Date Published: June 10, 2008
Publisher: Public Library of Science
Author(s): Vitor M Faca, Kenneth S Song, Hong Wang, Qing Zhang, Alexei L Krasnoselsky, Lisa F Newcomb, Ruben R Plentz, Sushma Gurumurthy, Mark S Redston, Sharon J Pitteri, Sandra R Pereira-Faca, Renee C Ireton, Hiroyuki Katayama, Veronika Glukhova, Douglas Phanstiel, Dean E Brenner, Michelle A Anderson, David Misek, Nathalie Scholler, Nicole D Urban, Matt J Barnett, Cim Edelstein, Gary E Goodman, Mark D Thornquist, Martin W McIntosh, Ronald A DePinho, Nabeel Bardeesy, Samir M Hanash, Steven Narod
Abstract: BackgroundThe complexity and heterogeneity of the human plasma proteome have presented significant challenges in the identification of protein changes associated with tumor development. Refined genetically engineered mouse (GEM) models of human cancer have been shown to faithfully recapitulate the molecular, biological, and clinical features of human disease. Here, we sought to exploit the merits of a well-characterized GEM model of pancreatic cancer to determine whether proteomics technologies allow identification of protein changes associated with tumor development and whether such changes are relevant to human pancreatic cancer.Methods and FindingsPlasma was sampled from mice at early and advanced stages of tumor development and from matched controls. Using a proteomic approach based on extensive protein fractionation, we confidently identified 1,442 proteins that were distributed across seven orders of magnitude of abundance in plasma. Analysis of proteins chosen on the basis of increased levels in plasma from tumor-bearing mice and corroborating protein or RNA expression in tissue documented concordance in the blood from 30 newly diagnosed patients with pancreatic cancer relative to 30 control specimens. A panel of five proteins selected on the basis of their increased level at an early stage of tumor development in the mouse was tested in a blinded study in 26 humans from the CARET (Carotene and Retinol Efficacy Trial) cohort. The panel discriminated pancreatic cancer cases from matched controls in blood specimens obtained between 7 and 13 mo prior to the development of symptoms and clinical diagnosis of pancreatic cancer.ConclusionsOur findings indicate that GEM models of cancer, in combination with in-depth proteomic analysis, provide a useful strategy to identify candidate markers applicable to human cancer with potential utility for early detection.

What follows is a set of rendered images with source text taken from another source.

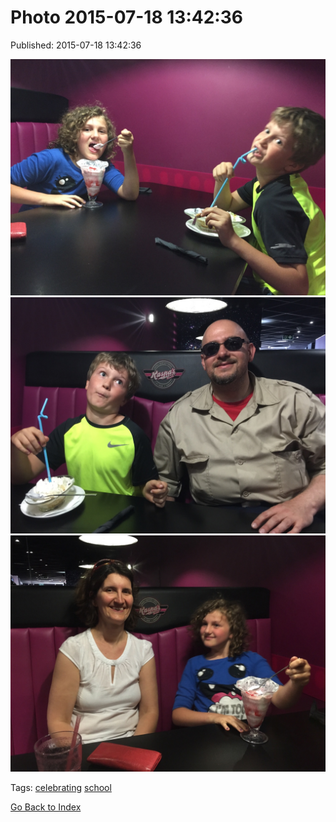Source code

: 
# Photo 2015-07-18 13:42:36

Published: 2015-07-18 13:42:36

![](124405874737-0.jpg)
![](124405874737-1.jpg)
![](124405874737-2.jpg)

Tags: [celebrating](tag-celebrating.md) [school](tag-school.md)

[Go Back to Index](index.md)
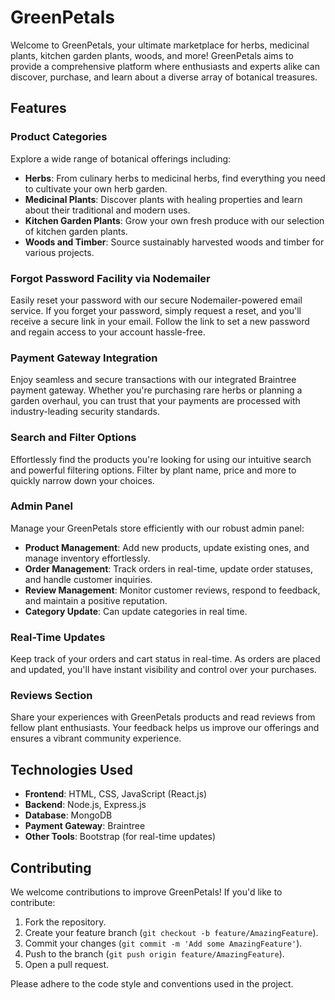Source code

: # GreenPetals

Welcome to GreenPetals, your ultimate marketplace for herbs, medicinal plants, kitchen garden plants, woods, and more! GreenPetals aims to provide a comprehensive platform where enthusiasts and experts alike can discover, purchase, and learn about a diverse array of botanical treasures.





## Features

### Product Categories

Explore a wide range of botanical offerings including:
- **Herbs**: From culinary herbs to medicinal herbs, find everything you need to cultivate your own herb garden.
- **Medicinal Plants**: Discover plants with healing properties and learn about their traditional and modern uses.
- **Kitchen Garden Plants**: Grow your own fresh produce with our selection of kitchen garden plants.
- **Woods and Timber**: Source sustainably harvested woods and timber for various projects.

### Forgot Password Facility via Nodemailer

Easily reset your password with our secure Nodemailer-powered email service. If you forget your password, simply request a reset, and you'll receive a secure link in your email. Follow the link to set a new password and regain access to your account hassle-free.

### Payment Gateway Integration

Enjoy seamless and secure transactions with our integrated Braintree payment gateway. Whether you're purchasing rare herbs or planning a garden overhaul, you can trust that your payments are processed with industry-leading security standards.

### Search and Filter Options

Effortlessly find the products you're looking for using our intuitive search and powerful filtering options. Filter by plant name, price and more to quickly narrow down your choices.




### Admin Panel

Manage your GreenPetals store efficiently with our robust admin panel:
- **Product Management**: Add new products, update existing ones, and manage inventory effortlessly.
- **Order Management**: Track orders in real-time, update order statuses, and handle customer inquiries.
- **Review Management**: Monitor customer reviews, respond to feedback, and maintain a positive reputation.
- **Category Update**: Can update categories in real time.

### Real-Time Updates

Keep track of your orders and cart status in real-time. As orders are placed and updated, you'll have instant visibility and control over your purchases.

### Reviews Section

Share your experiences with GreenPetals products and read reviews from fellow plant enthusiasts. Your feedback helps us improve our offerings and ensures a vibrant community experience.

## Technologies Used

- **Frontend**: HTML, CSS, JavaScript (React.js)
- **Backend**: Node.js, Express.js
- **Database**: MongoDB
- **Payment Gateway**: Braintree
- **Other Tools**: Bootstrap (for real-time updates)

## Contributing

We welcome contributions to improve GreenPetals! If you'd like to contribute:

1. Fork the repository.
2. Create your feature branch (`git checkout -b feature/AmazingFeature`).
3. Commit your changes (`git commit -m 'Add some AmazingFeature'`).
4. Push to the branch (`git push origin feature/AmazingFeature`).
5. Open a pull request.

Please adhere to the code style and conventions used in the project.
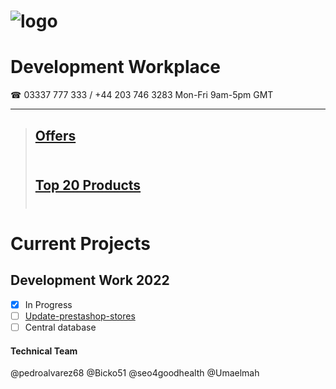 # ![logo](https://goodhealthnaturally.com/img/logo-1637795175.jpg)<br>
# Development Workplace<br>
☎ 03337 777 333 / +44 203 746 3283  Mon-Fri 9am-5pm GMT<br><hr>
> ## [Offers](https://goodhealthnaturally.com/223-offers)<br><br>
> ## [Top 20 Products](https://goodhealthnaturally.com/215-top-20-products)<br><br>
# Current Projects
## Development Work 2022
- [x] In Progress
- [ ] [Update-prestashop-stores](https://github.com/good-health-naturally-workplace/Update-prestashop-stores)
- [ ] Central database
#### Technical Team
@pedroalvarez68
@Bicko51
@seo4goodhealth
@Umaelmah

Partial Text: A major goal of the cancer biomarker field is the development of noninvasive tests that allow early cancer detection. Blood constituents, notably plasma proteins, reflect diverse physiologic or pathologic states. The ease with which this compartment can be sampled makes it a logical choice for screening applications to detect cancer at an early stage. However, the vast dynamic range of protein abundance in plasma and the likely occurrence of tumor-derived proteins in the lower range of protein abundance represent major challenges in the application of proteomic-based strategies for cancer biomarker identification [1,2]. Recent experience in comprehensive profiling of plasma proteins indicates that low-abundance proteins may be identified with high confidence following extensive plasma fractionation and with the use of high-resolution mass spectrometry [3,4].
Our findings here indicate that plasma proteomic analysis of GEM models of cancer provide a useful strategy to identify candidate markers applicable to human cancer with potential utility for early detection. This is very relevant, since there is a compelling need to develop blood-based markers that allow early cancer detection, classify tumors to direct therapy, and monitor disease progression, regression, or recurrence. Early detection is particularly relevant to pancreatic adenocarcinoma, which is the fourth leading cause of cancer death in the United States and with a 5-y survival rate of only 3%. Because of limitations in diagnostic methods and a lack of specific symptoms at an early stage, the disease is often diagnosed at late stages. In contrast, early stage disease is associated with prolonged survival following surgical resection of the tumor . Therefore, improvement in means to detect pancreatic cancer early would be expected to impact outcome.